**DATA SUPPLIED**

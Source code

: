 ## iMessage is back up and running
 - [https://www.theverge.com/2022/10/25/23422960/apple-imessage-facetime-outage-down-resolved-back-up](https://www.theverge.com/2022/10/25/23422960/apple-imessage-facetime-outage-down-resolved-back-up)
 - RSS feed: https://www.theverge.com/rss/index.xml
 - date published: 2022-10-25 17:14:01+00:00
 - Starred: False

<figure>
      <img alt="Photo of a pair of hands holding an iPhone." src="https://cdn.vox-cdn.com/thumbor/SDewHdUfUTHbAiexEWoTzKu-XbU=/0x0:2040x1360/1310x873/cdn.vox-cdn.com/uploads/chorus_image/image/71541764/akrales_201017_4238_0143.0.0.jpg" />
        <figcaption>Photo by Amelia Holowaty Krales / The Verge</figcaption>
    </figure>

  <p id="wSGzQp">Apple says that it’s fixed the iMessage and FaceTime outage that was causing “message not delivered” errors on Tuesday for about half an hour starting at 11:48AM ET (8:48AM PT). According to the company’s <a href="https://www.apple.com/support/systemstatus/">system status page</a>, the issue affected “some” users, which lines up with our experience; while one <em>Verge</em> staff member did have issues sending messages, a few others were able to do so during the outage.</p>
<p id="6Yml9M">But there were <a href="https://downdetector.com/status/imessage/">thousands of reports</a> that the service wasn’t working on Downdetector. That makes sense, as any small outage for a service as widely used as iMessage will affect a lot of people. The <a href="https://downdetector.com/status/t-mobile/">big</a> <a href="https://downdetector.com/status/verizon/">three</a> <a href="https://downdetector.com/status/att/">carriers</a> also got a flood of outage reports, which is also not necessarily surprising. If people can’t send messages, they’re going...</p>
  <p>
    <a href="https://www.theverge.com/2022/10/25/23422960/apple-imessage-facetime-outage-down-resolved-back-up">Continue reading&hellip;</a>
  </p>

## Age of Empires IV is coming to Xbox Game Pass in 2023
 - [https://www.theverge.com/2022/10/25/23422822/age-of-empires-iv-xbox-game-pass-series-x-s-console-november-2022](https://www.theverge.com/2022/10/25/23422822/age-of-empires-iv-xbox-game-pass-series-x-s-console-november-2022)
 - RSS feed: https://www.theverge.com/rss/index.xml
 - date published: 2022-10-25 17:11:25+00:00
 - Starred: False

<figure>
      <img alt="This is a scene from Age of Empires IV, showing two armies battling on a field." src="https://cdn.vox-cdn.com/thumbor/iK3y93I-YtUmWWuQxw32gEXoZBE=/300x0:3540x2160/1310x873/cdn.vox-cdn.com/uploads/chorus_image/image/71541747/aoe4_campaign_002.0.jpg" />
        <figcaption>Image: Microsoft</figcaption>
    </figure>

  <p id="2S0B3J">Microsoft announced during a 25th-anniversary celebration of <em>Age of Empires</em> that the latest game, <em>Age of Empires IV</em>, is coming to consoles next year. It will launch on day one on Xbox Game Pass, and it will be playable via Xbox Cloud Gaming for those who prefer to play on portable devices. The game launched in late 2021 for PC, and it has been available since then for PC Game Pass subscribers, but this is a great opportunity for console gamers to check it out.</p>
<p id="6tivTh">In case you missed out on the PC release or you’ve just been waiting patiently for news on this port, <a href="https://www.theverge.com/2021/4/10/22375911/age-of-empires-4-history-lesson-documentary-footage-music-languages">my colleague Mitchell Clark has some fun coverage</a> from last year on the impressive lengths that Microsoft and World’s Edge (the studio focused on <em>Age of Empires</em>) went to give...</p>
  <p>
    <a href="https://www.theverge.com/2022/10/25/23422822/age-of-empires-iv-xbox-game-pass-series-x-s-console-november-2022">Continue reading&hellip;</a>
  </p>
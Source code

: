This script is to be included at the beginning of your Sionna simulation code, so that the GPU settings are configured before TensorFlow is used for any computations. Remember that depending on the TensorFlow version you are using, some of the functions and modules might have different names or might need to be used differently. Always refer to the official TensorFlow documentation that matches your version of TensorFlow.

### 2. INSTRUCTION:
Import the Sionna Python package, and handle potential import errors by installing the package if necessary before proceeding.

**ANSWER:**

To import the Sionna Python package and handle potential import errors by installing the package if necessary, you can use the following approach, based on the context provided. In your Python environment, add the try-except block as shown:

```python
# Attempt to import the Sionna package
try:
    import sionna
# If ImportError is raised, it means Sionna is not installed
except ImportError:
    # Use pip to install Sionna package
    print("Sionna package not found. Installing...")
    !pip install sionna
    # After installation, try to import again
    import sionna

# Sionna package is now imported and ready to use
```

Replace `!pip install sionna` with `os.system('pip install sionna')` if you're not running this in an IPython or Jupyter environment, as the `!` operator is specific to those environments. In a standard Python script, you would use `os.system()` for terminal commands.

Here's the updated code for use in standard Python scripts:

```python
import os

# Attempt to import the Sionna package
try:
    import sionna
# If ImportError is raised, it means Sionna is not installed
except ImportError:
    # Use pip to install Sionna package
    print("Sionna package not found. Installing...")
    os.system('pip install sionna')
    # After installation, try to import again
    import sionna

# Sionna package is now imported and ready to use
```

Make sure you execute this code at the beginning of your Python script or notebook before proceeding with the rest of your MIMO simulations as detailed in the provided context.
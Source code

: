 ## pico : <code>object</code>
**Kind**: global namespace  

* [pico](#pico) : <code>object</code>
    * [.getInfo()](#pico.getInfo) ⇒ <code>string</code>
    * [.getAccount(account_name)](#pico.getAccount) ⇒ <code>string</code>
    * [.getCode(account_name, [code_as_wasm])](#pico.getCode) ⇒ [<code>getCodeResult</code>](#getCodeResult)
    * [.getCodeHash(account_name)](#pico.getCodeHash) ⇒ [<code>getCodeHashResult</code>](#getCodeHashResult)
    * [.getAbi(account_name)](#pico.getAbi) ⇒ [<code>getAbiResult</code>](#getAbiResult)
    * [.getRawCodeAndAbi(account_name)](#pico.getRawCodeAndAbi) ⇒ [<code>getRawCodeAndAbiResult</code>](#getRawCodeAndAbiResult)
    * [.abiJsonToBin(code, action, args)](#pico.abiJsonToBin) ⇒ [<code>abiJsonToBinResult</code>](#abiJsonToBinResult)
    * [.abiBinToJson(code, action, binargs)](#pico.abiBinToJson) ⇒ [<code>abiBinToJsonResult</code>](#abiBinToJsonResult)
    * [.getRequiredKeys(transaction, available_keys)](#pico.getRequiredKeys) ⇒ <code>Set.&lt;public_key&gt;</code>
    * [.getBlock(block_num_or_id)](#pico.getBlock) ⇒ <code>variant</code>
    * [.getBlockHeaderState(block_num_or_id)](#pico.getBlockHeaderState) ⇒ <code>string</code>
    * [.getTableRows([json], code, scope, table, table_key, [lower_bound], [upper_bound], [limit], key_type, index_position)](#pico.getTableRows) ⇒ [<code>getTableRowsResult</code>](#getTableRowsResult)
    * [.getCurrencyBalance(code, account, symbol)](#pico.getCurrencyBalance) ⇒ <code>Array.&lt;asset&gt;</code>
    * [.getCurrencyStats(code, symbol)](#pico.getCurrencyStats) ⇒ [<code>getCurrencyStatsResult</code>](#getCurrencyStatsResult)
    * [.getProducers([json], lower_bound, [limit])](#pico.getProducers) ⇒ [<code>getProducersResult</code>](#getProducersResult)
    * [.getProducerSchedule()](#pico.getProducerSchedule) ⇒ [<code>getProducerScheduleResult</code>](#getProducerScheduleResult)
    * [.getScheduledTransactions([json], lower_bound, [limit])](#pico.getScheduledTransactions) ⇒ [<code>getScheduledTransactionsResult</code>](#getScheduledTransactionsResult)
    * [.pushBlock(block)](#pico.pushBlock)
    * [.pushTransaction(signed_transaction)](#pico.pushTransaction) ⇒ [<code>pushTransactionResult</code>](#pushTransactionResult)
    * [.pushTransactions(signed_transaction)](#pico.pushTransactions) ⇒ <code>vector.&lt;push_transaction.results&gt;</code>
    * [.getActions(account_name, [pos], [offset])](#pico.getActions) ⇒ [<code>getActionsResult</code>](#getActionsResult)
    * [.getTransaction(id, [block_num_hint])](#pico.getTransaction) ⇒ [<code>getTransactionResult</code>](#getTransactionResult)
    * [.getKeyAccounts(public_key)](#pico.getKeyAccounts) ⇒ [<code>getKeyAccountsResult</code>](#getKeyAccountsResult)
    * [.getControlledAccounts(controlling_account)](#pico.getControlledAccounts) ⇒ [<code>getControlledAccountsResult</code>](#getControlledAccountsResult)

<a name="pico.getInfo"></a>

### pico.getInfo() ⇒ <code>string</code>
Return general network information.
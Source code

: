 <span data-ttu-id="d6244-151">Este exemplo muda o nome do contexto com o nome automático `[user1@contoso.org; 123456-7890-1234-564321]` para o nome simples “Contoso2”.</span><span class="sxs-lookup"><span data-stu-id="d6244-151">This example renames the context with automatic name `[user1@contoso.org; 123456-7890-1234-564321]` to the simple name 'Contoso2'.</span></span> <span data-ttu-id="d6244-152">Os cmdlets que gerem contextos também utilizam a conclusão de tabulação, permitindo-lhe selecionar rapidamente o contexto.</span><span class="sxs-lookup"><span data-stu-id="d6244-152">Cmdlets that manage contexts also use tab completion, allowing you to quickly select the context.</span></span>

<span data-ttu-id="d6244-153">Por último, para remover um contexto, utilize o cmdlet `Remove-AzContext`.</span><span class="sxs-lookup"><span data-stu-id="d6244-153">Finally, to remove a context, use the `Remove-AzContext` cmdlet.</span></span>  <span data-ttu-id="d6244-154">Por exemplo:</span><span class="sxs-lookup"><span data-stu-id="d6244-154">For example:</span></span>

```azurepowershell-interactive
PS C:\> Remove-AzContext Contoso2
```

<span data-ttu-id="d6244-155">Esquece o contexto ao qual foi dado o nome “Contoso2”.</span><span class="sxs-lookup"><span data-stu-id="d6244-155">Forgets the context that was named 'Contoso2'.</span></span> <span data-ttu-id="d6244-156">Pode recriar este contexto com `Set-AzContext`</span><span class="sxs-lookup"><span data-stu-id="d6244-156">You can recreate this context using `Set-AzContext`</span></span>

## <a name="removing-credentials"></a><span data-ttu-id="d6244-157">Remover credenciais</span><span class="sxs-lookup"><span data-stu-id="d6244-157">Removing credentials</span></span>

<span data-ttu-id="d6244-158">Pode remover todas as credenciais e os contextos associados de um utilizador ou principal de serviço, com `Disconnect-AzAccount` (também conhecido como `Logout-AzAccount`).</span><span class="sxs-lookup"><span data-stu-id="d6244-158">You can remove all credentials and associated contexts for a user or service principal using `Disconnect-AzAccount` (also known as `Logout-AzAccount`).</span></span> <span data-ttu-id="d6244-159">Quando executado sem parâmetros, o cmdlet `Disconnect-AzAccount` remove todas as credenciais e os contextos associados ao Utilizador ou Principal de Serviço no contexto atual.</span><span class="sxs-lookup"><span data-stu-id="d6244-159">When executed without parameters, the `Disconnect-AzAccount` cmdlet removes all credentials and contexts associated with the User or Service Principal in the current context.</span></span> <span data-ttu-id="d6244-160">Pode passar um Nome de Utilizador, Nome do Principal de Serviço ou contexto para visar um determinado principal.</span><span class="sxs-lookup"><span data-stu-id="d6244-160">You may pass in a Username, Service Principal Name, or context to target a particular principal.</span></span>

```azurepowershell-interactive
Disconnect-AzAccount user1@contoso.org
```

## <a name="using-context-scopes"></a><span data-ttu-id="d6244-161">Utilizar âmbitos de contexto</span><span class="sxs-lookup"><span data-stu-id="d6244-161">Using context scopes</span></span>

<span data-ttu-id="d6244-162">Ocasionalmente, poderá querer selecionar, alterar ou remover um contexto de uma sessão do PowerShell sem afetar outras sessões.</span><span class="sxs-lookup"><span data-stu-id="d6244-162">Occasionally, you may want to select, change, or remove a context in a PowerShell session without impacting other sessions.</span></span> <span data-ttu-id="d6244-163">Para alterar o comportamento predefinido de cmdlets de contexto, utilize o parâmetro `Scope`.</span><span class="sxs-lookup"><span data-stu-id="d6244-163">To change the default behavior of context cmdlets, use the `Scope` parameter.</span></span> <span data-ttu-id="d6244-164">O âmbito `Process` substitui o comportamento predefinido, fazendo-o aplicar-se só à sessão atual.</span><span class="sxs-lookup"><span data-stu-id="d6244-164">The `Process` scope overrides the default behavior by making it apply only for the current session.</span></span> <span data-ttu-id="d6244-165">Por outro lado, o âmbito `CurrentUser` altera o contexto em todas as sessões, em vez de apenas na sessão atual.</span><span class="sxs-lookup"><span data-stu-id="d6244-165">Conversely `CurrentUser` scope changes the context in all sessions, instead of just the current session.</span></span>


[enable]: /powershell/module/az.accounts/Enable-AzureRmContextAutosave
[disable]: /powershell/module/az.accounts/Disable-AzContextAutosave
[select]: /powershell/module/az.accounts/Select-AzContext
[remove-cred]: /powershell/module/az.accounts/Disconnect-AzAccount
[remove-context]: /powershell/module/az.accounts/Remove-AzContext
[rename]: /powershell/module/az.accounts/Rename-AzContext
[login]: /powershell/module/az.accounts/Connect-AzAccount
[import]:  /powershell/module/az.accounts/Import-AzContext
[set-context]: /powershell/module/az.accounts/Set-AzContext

**WORK INSTRUCTIONS**
Would you print exactly, and only, the lines of the data above from the line with "[.abiBinToJson(code, action, binargs)](#pico.abiBinToJson)" through the line with "account, symbol)](#pico.getCurrencyBalance) ⇒", inclusive?

**ANSWER TO THE PROBLEM**
    * [.abiBinToJson(code, action, binargs)](#pico.abiBinToJson) ⇒ [<code>abiBinToJsonResult</code>](#abiBinToJsonResult)
    * [.getRequiredKeys(transaction, available_keys)](#pico.getRequiredKeys) ⇒ <code>Set.&lt;public_key&gt;</code>
    * [.getBlock(block_num_or_id)](#pico.getBlock) ⇒ <code>variant</code>
    * [.getBlockHeaderState(block_num_or_id)](#pico.getBlockHeaderState) ⇒ <code>string</code>
    * [.getTableRows([json], code, scope, table, table_key, [lower_bound], [upper_bound], [limit], key_type, index_position)](#pico.getTableRows) ⇒ [<code>getTableRowsResult</code>](#getTableRowsResult)
    * [.getCurrencyBalance(code, account, symbol)](#pico.getCurrencyBalance) ⇒ <code>Array.&lt;asset&gt;</code>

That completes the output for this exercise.